Mmmmmm...fried Muskrat...yum


----------



## twohats (Oct 1, 2004)

!!!!!!!!!!!!!!!!!!!!!!!!!!!!


----------



## Northcountry (Feb 4, 2004)

What are you trying to pull here, Dave? Everyone can clearly see that this is a small beaver!  

When I was 12 years old and living on the northern shore of Lake St Clair, I used to trap muskrats in the marshes across the road. I had no mentors of any sort, and still remember catching quite alot of them in trail sets along the bank. I bought a half-dozen Victor longsprings and a drying frame or two, with my own allowance, through mail order. I'm pretty sure it was Cabela's 

Now 30-years later, I want once again to catch a few of those pretty little rats. Seeing them on Mallards water line, and touching them as they dried in front of a fan in his trap shed, reminded me how beautiful their fur is.

First, I want to catch some mink....but I will be glad to find a muskrat in my set too!

Thanks for the pics and congrats on the jumbo's! 

-NC


----------



## David G Duncan (Mar 26, 2000)

Northcountry said:


> What are you trying to pull here, Dave? Everyone can clearly see that this is a small beaver!
> -NC


NC, you slay me LOL!

You know I had the exact same thought, when I first saw this jumbo muskrat stuffed in the 110 conibear. Basically he could only get his head in between the jaws  .

I am in a delima, trying to decide if I should remake all my sets on the 100 acre property with dry set material, or just pull all the traps. Knowing that there is still Mr. Big Guy running around out there makes me lean toward the first option.

Oh well, what else do I have to do? Oh ya, deer hunting :lol:, because jumping on my long honey due list right now just doesn't have a great appeal ne_eye: .


----------



## Tecumseh (Aug 13, 2004)

OSXer said:


> I trapped a few seasons with my dad, but flak from my mom about it being "cruel" ended that for the time being.

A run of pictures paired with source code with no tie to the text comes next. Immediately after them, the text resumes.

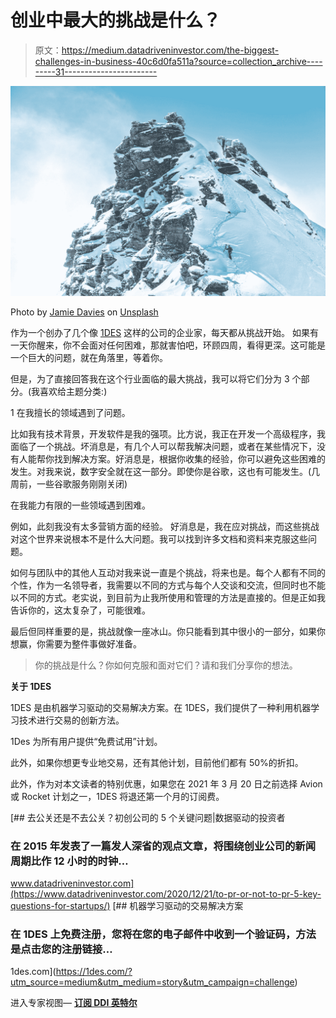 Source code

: # 创业中最大的挑战是什么？

> 原文：<https://medium.datadriveninvestor.com/the-biggest-challenges-in-business-40c6d0fa511a?source=collection_archive---------31----------------------->

![](img/264cbcc09b1cf1f7d88a3582398d30bd.png)

Photo by [Jamie Davies](https://unsplash.com/@jamie_davies?utm_source=medium&utm_medium=referral) on [Unsplash](https://unsplash.com?utm_source=medium&utm_medium=referral)

作为一个创办了几个像 [1DES](https://1des.com/) 这样的公司的企业家，每天都从挑战开始。
如果有一天你醒来，你不会面对任何困难，那就害怕吧，环顾四周，看得更深。这可能是一个巨大的问题，就在角落里，等着你。

但是，为了直接回答我在这个行业面临的最大挑战，我可以将它们分为 3 个部分。(我喜欢给主题分类:)

1 在我擅长的领域遇到了问题。

比如我有技术背景，开发软件是我的强项。比方说，我正在开发一个高级程序，我面临了一个挑战。坏消息是，有几个人可以帮我解决问题，或者在某些情况下，没有人能帮你找到解决方案。好消息是，根据你收集的经验，你可以避免这些困难的发生。对我来说，数字安全就在这一部分。即使你是谷歌，这也有可能发生。(几周前，一些谷歌服务刚刚关闭)

在我能力有限的一些领域遇到困难。

例如，此刻我没有太多营销方面的经验。
好消息是，我在应对挑战，而这些挑战对这个世界来说根本不是什么大问题。我可以找到许多文档和资料来克服这些问题。

如何与团队中的其他人互动对我来说一直是个挑战，将来也是。每个人都有不同的个性，作为一名领导者，我需要以不同的方式与每个人交谈和交流，但同时也不能以不同的方式。老实说，到目前为止我所使用和管理的方法是直接的。但是正如我告诉你的，这太复杂了，可能很难。

最后但同样重要的是，挑战就像一座冰山。你只能看到其中很小的一部分，如果你想赢，你需要为整件事做好准备。

> 你的挑战是什么？你如何克服和面对它们？请和我们分享你的想法。

**关于 1DES**

1DES 是由机器学习驱动的交易解决方案。在 1DES，我们提供了一种利用机器学习技术进行交易的创新方法。

1Des 为所有用户提供“免费试用”计划。

此外，如果你想更专业地交易，还有其他计划，目前他们都有 50%的折扣。

此外，作为对本文读者的特别优惠，如果您在 2021 年 3 月 20 日之前选择 Avion 或 Rocket 计划之一，1DES 将退还第一个月的订阅费。

[](https://www.datadriveninvestor.com/2020/12/21/to-pr-or-not-to-pr-5-key-questions-for-startups/) [## 去公关还是不去公关？初创公司的 5 个关键问题|数据驱动的投资者

### 在 2015 年发表了一篇发人深省的观点文章，将围绕创业公司的新闻周期比作 12 小时的时钟…

www.datadriveninvestor.com](https://www.datadriveninvestor.com/2020/12/21/to-pr-or-not-to-pr-5-key-questions-for-startups/) [](https://1des.com/?utm_source=medium&utm_medium=story&utm_campaign=challenge) [## 机器学习驱动的交易解决方案

### 在 1DES 上免费注册，您将在您的电子邮件中收到一个验证码，方法是点击您的注册链接…

1des.com](https://1des.com/?utm_source=medium&utm_medium=story&utm_campaign=challenge) 

进入专家视图— [**订阅 DDI 英特尔**](https://datadriveninvestor.com/ddi-intel)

the muskrat pics sure are bringing back the memories. The mom comment jogged my memory a little of an experience I had. When I was 12 and 13 I trapped a lot and would usually walk the 3 or 4 miles to my trapping sites but on holidays I needed to hurry up so my mom would make my PETA member and major animal rights activist sister pick me up. Needless to say, she wasn't too happy about my catch riding back in her trunk. It's pretty funny thinking back on those times.


----------



## muskrat (Oct 21, 2005)

not trying to be greedy but you got anymore? Nice size rats. The jumbo rat looks like he has a nice pelt. Besides looking at the fur which I think (not sure) would be the best indicator of how prime the fur is, the skin side should that be a nice dark purple color right after you skin them, as an indicator how prime the fur is. I am trying to find some old trapline pictures and see if I can download them to pass them along. 
Matt


----------



## muskrat (Oct 21, 2005)

Oh, I wish I had your dilema! Go pull your traps tonight, get the big guy before it gets dark then go reset the traps before it gets dark. Tell the wife you need time to think about the honey do list.
Matt


----------



## David G Duncan (Mar 26, 2000)

Tecumseh said:


> Needless to say, she wasn't too happy about my catch riding back in her trunk. It's pretty funny thinking back on those times.


Now you are jogging my memory!

My older sister still talks about the time she checked my muskrat trapline for me on the creek behind our house, because I had a bad case of the flu.

She was about 17 at the time and not really an outdoor type, but I still have to laugh :lol: , when I remember her telling the story about how she had to dispatch a live muskrat in one of my traps. She was bound and determined not to let that muskrat get away! She did not want to let her little brother down.

Those of you that have ever had a live muskrats in a trap know how festy a muskrat can be when cornered. It was a big battle, but my courageous sister finally prevailed  .


----------



## Blueracer (Jan 14, 2005)

Hey Duncan,

Did you mean parsnip for bait on the trap? When you said parnip

I want to try that set.


----------



## David G Duncan (Mar 26, 2000)

Blueracer,

Nice catch! Being a trapper and an engineer is two strikes against me in the spelling dept.  .

Yes, I should have typed parsnip.

Cut the parsnip into about 1" cubies, to be placed on the trigger of the 110 conibear trap.

I will post in the next few days some photos of how to use a long stick and a large finishing nail to support the trap when you place the set under the ice.

You are going to love this set, once the ice gets thick enough to walk on  .


----------



## Blueracer (Jan 14, 2005)

Sounds great! Thanks


----------